[Data under study — start]

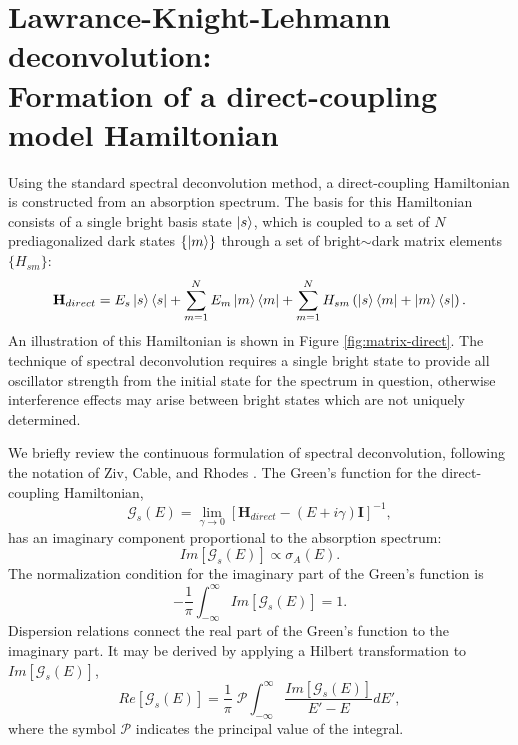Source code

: \documentclass[12pt]{mitthesis}
\begin{document}
\section{Lawrance-Knight-Lehmann deconvolution: \\
  Formation of a direct-coupling model Hamiltonian}

Using the standard spectral deconvolution method, a direct-coupling
Hamiltonian is constructed from an absorption spectrum.  The basis for
this Hamiltonian consists of a single bright basis state $\mathinner{|{s}\rangle}$,
which is coupled to a set of $N$ prediagonalized dark states $\lbrace
\mathinner{|{m}\rangle} \rbrace$ through a set of bright$\sim$dark matrix elements
$\lbrace H_{sm} \rbrace$:
\begin{equation}
  \mathbf{H}_{direct} = 
  E_s\mathinner{|{s}\rangle}\mathinner{\langle{s}|} 
  + \sum_{m=1}^N E_m\mathinner{|{m}\rangle}\mathinner{\langle{m}|}
  + \sum_{m=1}^N H_{sm} \left (
    \mathinner{|{s}\rangle}\mathinner{\langle{m}|} + \mathinner{|{m}\rangle}\mathinner{\langle{s}|}
  \right ).
\end{equation}
An illustration of this Hamiltonian is shown in Figure
\ref{fig:matrix-direct}.  The technique of spectral deconvolution
requires a single bright state to provide all oscillator strength from
the initial state for the spectrum in question, otherwise interference
effects may arise between bright states which are not uniquely
determined.

We briefly review the continuous formulation of spectral
deconvolution, following the notation of Ziv, Cable, and Rhodes
\cite{ziv76, cable80}.  The Green's function for the direct-coupling
Hamiltonian,
\begin{equation}
  \label{eq:greens-function}
  \mathcal{G}_s(E) = 
  \underset{\gamma \rightarrow 0}{\lim}
  [\mathbf{H}_{direct} - (E + i \gamma)\mathbf{I}]^{-1},
\end{equation}
has an imaginary component proportional to the absorption spectrum:
\begin{equation}
  Im[\mathcal{G}_s(E)] \propto \sigma_A (E).
\end{equation}
The normalization condition for the imaginary part of the Green's
function is
\begin{equation}
  - \frac{1}{\pi} \int_{-\infty}^{\infty} Im[\mathcal{G}_s(E)] = 1.
\end{equation}
Dispersion relations connect the real part of the Green's function to
the imaginary part.  It may be derived by applying a Hilbert
transformation to $Im[\mathcal{G}_s(E)]$,
\begin{equation}
  \label{eq:hilbert}
  Re[\mathcal{G}_s(E)] = \frac{1}{\pi} \; 
  \mathcal{P} \int_{-\infty}^{\infty} 
  \frac{Im[\mathcal{G}_s(E)]}{E' - E} dE',
\end{equation}
where the symbol $\mathcal{P}$ indicates the principal value of the
integral.  
\end{document}

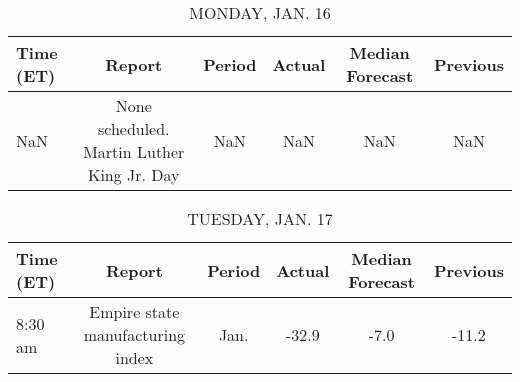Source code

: \documentclass{article}%
\begin{document}
%
\normalsize%


\begin{table}[htbp]%
\caption{MONDAY, JAN. 16}%
\centering%
\begin{adjustbox}{width=1\textwidth}%
\begin{tabular}{lccccc}
\toprule
Time (ET) &                                     Report & Period & Actual & Median Forecast & Previous \\
\midrule
      NaN & None scheduled. Martin Luther King Jr. Day &    NaN &    NaN &             NaN &      NaN \\
\bottomrule
\end{tabular}
%
\end{adjustbox}%
\end{table}

%


\begin{table}[htbp]%
\caption{TUESDAY, JAN. 17}%
\centering%
\begin{adjustbox}{width=1\textwidth}%
\begin{tabular}{lccccc}
\toprule
Time (ET) &                           Report & Period & Actual & Median Forecast & Previous \\
\midrule
  8:30 am & Empire state manufacturing index &   Jan. &  -32.9 &            -7.0 &    -11.2 \\
\bottomrule
\end{tabular}
%
\end{adjustbox}%
\end{table}

%
\end{document}
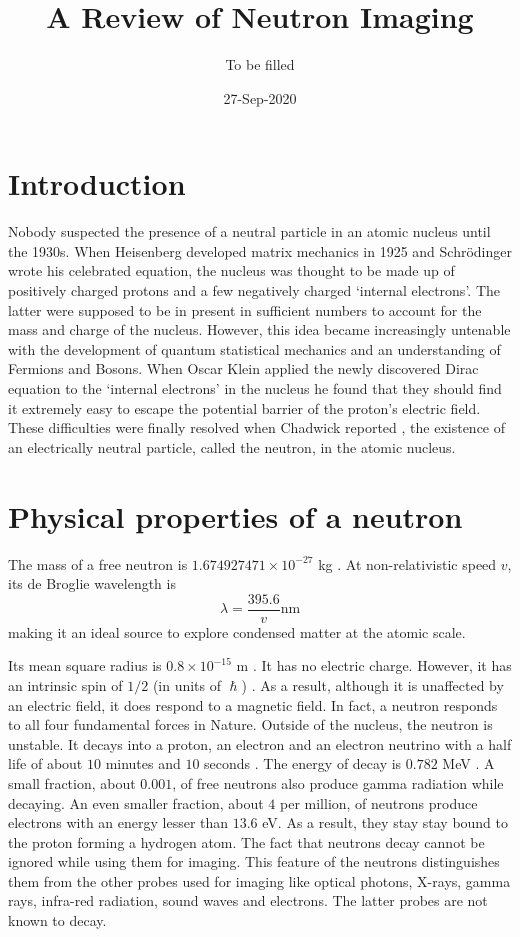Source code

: \documentclass{article}
\title{A Review of Neutron Imaging}
\author{To be filled}
\date{27-Sep-2020}
\numberwithin{equation}{section}
\begin{document}
\maketitle
\section{Introduction}\label{s1}
Nobody suspected the presence of a neutral particle in an atomic nucleus until
the 1930s. When Heisenberg developed matrix mechanics in 1925 and 
Schr\"{o}dinger wrote his celebrated equation, the nucleus was thought to be
made up of positively charged protons and a few negatively charged `internal
electrons'. The latter were supposed to be in present in sufficient numbers to
account for the mass and charge of the nucleus. However, this idea became
increasingly untenable with the development of quantum statistical mechanics
and an understanding of Fermions and Bosons. When Oscar Klein 
\cite{klein1929reflexion} applied the newly discovered Dirac equation to the
`internal electrons' in the nucleus he found that they should find it 
extremely easy to escape the potential barrier of the proton's electric field.
These difficulties were finally resolved when Chadwick reported 
\cite{chadwick1932existence}, the existence of an electrically neutral particle, called the neutron, in the atomic nucleus. 

\section{Physical properties of a neutron}\label{s2}
The mass of a free neutron is $1.674927471 \times 10^{-27}$ kg
\cite{taylor2007nist}. At non-relativistic speed $v$, its de Broglie wavelength
is \cite{anderson2008neutron}
\begin{equation}\label{s2e1}
\lambda = \frac{395.6}{v} \text{nm}
\end{equation}
making it an ideal source to explore condensed matter at the atomic scale.

Its mean square radius is $0.8 \times 10^{-15}$ m
\cite{bogdan2015particles}. It has no electric charge. However, it has
an intrinsic spin of $1/2$ (in units of $\hslash$)
\cite{basdevant2005fundamentals}. As a result, although it is unaffected by 
an electric field, it does respond to a magnetic field. In fact, a neutron 
responds to all four fundamental forces in Nature. Outside of
the nucleus, the neutron is unstable. It decays into a proton, an electron and
an electron neutrino with a half life of about $10$ minutes and $10$ seconds
\cite{Nakamura_2010}. The energy of decay is $0.782$ MeV \cite{heyde2004basic}.
A small fraction, about $0.001$, of free neutrons also produce gamma radiation 
while decaying. An even smaller fraction, about $4$ per million, of neutrons
produce electrons with an energy lesser than $13.6$ eV. As a result, they
stay stay bound to the proton forming a hydrogen atom. The fact that neutrons
decay cannot be ignored while using them for imaging. This feature of the
neutrons distinguishes them from the other probes used for imaging like optical
photons, X-rays, gamma rays, infra-red radiation, sound waves and electrons. 
The latter probes are not known to decay.
\end{document}
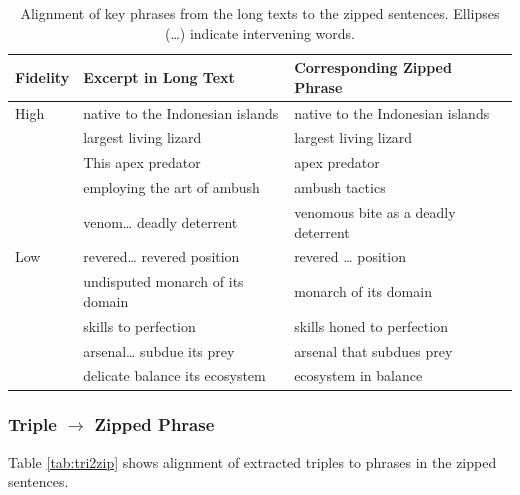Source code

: \documentclass[11pt]{article}
\begin{document}
\begin{table}[htbp]
  \centering
  \caption{Alignment of key phrases from the long texts to the zipped sentences. Ellipses (\ldots) indicate intervening words.}
  \label{tab:long2zip}
  \begin{tabular}{@{}lp{6.2cm}p{6.2cm}@{}}
    \toprule
    \textbf{Fidelity} & \textbf{Excerpt in Long Text} & \textbf{Corresponding Zipped Phrase} \\
    \midrule
    High & native to the Indonesian islands & native to the Indonesian islands \\
         & largest living lizard & largest living lizard \\
         & This apex predator & apex predator \\
         & employing the art of ambush & ambush tactics \\
         & venom\ldots{} deadly deterrent & venomous bite as a deadly deterrent \\
    \addlinespace[3pt]
    Low  & revered\ldots{} revered position & revered \dots{} position \\
         & undisputed monarch of its domain & monarch of its domain \\
         & skills to perfection & skills honed to perfection \\
         & arsenal\ldots{} subdue its prey & arsenal that subdues prey \\
         & delicate balance its ecosystem & ecosystem in balance \\
    \bottomrule
  \end{tabular}
\end{table}


\subsubsection{
Triple $\rightarrow$ Zipped Phrase}

Table \ref{tab:tri2zip} shows alignment of extracted triples to phrases in the zipped sentences.
\end{document}
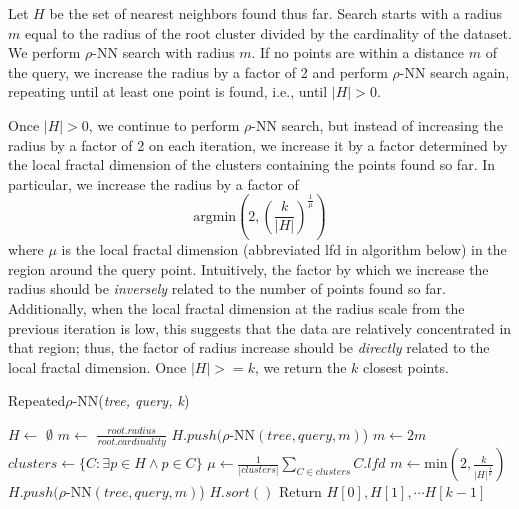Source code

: Let $H$ be the set of nearest neighbors found thus far.
Search starts with a radius $m$ equal to the radius of the root cluster divided by
the cardinality of the dataset. We perform $\rho$-NN search with radius $m$. 
If no points are within a distance $m$ of the query, we increase the radius by a factor of 
2 and perform $\rho$-NN search again, repeating until at least one point is found, i.e., 
until $|H| > 0$.


Once $|H| > 0$, we continue to perform $\rho$-NN search, but instead of 
increasing the radius by a factor of 2 on each iteration, we increase it by a factor determined 
by the local fractal dimension of the clusters containing the points found so far. In particular, 
we increase the radius by a factor of 
\begin{equation} \text{argmin}\left(2, \left({\frac{k}{|H|}}\right)^{\frac{1}{\mu}}\right) \label{2} \end{equation}
where $\mu$ is the local fractal dimension (abbreviated lfd in algorithm below) in the region around the query point.
Intuitively, the factor by which we increase the radius should be \emph{inversely} related to the number of points found so far. 
Additionally, when the local fractal dimension at the radius scale from the previous iteration is low, this suggests that the data 
are relatively concentrated in that region; thus, the factor of radius increase should be \emph{directly} related to the 
local fractal dimension. Once $|H| >= k$, we return the $k$ closest points.

\begin{algorithm} %
    \caption{Repeated$\rho$-NN(\emph{tree, query, k})} %
    \label{alg:knn-by-rnn} %
    \begin{algorithmic}[4] %
        \STATE $H \leftarrow$ $\emptyset$
        \STATE $m \leftarrow$ $\frac{root.radius}{root.cardinality}$
            \STATE $H.push(\rho$-NN$(tree, query, m)$)
            \STATE $m \leftarrow 2m$
        \ENDWHILE
            \STATE $clusters \leftarrow \{ C: \exists p \in H \land p \in C \}$
            \STATE $\mu \leftarrow \frac{1}{|clusters|} \sum_{C \in clusters} C.lfd$
            \STATE $m \leftarrow \text{min}\left(2, \frac{k}{|H|^{\frac{1}{\mu}}}\right)$
            \STATE $H.push(\rho$-NN$(tree, query, m)$)
        \ENDWHILE
        \STATE $H.sort()$
        \STATE Return $H[0], H[1], \cdots H[k-1]$
    \end{algorithmic}
    \end{algorithm}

[Data under study — finish]

▶ Work to complete: Look through the entries above; copy every line holding the string "rbrace".

▶ Written solution:
\mathinner{|{m}\rangle} \rbrace$ through a set of bright$\sim$dark matrix elements
$\lbrace H_{sm} \rbrace$:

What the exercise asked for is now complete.